Eventually he returned to education, but it was only after many false starts (and poor grades) that he became a teacher. Commencing at Bonnyrigg in Scotland, he continued at the Neue Schule in Dresden where he learned about the international free school movement, and then went on to Suffolk where the Summerhill School was founded and his alternative educational philosophy began to flourish.

In his book “A Dominie’s Log ”—a teaching diary published in 1915—Neill reflected on his experience within the confines of oppressive schooling, and he began to develop a radical alternative: the most important form of learning for influencing behaviour is self-discovered and self-appropriated.

“I see that all outside compulsion is wrong, that inner compulsion is the only value,” he wrote, “and if Mary or David wants to laze about, lazing about is the one thing necessary for their personalities at the moment. Every moment of a healthy child’s life is a working moment. A child has no time to sit down or laze. Lazing is abnormal, it is a recovery, and therefore it is necessary when it exists.”

He continued to elaborate these ideas over the course of 20 other books which culminated in the widely-acclaimed “Summerhill School: a radical approach to child rearing,” which was published in 1960 with an introduction by Erich Fromm. The book became a number one nonfiction bestseller in the USA and gave new impetus to the development of democratic schools across the world.

Human potential, Neill maintained, is naturally unlimited, and human development is dependent on the social environment rather than on material incentives—a position that allied him with philosophers like Godwin, Voltaire and Rousseau. He emphasised the development of the intellect, but above all the necessity for emotional education, and to this end he maintained that children should not be compelled or pressured to learn or to meet pre-determined educational standards.

All learning, he argued, is driven by intrinsic interest: a level of motivation that hinges on kindness, encouragement and love. The chance to grow in freedom was considered by Neill to be of fundamental importance to humanity. Consequently—and controversially—he maintained that children must not be compelled to attend classes, and that discipline and rule-making should emerge through student self-governance.

It should be said that Neill had a charismatic personality, and in many ways his method of student engagement was close to that of a psychotherapist.
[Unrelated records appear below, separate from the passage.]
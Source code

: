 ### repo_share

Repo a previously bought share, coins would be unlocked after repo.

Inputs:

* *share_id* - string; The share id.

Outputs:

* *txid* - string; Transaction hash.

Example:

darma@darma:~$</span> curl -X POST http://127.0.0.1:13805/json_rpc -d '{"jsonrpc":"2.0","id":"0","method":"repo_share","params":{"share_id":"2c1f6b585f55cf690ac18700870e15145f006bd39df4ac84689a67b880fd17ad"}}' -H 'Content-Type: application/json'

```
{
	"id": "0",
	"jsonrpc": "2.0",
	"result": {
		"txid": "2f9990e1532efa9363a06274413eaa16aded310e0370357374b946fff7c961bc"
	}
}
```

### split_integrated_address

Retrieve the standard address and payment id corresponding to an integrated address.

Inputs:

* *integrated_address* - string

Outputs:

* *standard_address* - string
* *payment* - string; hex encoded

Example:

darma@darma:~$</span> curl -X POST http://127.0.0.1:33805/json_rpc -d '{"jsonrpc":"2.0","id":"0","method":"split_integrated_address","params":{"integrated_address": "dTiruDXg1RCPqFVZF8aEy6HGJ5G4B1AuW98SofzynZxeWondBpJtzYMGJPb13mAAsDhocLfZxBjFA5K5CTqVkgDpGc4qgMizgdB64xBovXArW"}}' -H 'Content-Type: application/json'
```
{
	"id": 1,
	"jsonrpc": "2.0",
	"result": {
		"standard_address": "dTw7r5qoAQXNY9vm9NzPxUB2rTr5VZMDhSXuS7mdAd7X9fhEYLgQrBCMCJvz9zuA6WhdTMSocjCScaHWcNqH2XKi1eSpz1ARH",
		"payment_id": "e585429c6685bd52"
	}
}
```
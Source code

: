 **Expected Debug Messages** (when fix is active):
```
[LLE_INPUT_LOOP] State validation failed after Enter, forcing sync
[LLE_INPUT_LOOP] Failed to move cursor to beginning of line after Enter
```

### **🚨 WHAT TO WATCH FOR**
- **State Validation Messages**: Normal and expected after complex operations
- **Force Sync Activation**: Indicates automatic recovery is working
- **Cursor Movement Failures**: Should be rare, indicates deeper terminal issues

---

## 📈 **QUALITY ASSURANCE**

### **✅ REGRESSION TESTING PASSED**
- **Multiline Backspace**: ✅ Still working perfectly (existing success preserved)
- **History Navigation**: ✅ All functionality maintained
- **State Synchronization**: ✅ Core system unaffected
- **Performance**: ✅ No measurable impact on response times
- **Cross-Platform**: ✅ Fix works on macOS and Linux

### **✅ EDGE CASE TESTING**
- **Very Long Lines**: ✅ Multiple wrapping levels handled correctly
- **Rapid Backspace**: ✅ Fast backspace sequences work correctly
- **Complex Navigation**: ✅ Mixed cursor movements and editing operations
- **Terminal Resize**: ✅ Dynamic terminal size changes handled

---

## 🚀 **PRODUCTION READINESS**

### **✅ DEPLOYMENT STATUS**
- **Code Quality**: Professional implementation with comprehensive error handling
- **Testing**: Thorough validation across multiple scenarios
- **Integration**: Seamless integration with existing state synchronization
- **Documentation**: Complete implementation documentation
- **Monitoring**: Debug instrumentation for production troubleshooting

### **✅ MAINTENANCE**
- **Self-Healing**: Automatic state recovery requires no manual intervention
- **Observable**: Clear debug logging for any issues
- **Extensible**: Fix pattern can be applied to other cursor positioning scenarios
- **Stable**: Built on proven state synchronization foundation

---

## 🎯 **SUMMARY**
Moreover, while many Summerhill students went on to become professionals and academics, the educational context he provided was especially conducive to the creative arts. Some therefore questioned whether it would be possible for his unique style to be replicated, while others suggested that Neill’s energy levels and his personal commitment could not be matched elsewhere, so Summerhill’s success would be difficult to generalise.

Neill died in Aldeburgh in 1973, far from his native Forfar and close to his ninetieth birthday, but Summerhill school still survives in the nearby village of Leiston — so far untainted by targets, tables and politicians. With an almost pathological zeal for standardization, however, successive governments have tried to shut Summerhill down, but each time they’ve been met by protest campaigns, support from academics, and legal challenges.

The most damning inspection report emerged in 2000 when the English school inspection agency Ofsted insisted that Summerhill compel all students to ‘regularly engage in learning,’ and that a framework be put in place for each pupil to aspire towards meeting ‘personal targets.’ A court decision settled the case in favour of Neill’s school, and subsequent visits have failed to alter the focus of his original vision.

Further visits are inevitable, however, and with them perhaps the possibility of compromises or even closure. Moments such as these arose several times during Neill’s life, but he insisted that closure was not of paramount concern. What mattered was not the future of the school, he argued, but the rationale that underlies it: that everyone should have the opportunity to pursue useful knowledge; that the goal of educational institutions should be to encourage independence and self-regulation; and that new generations should be given the chance to grow in freedom through learning.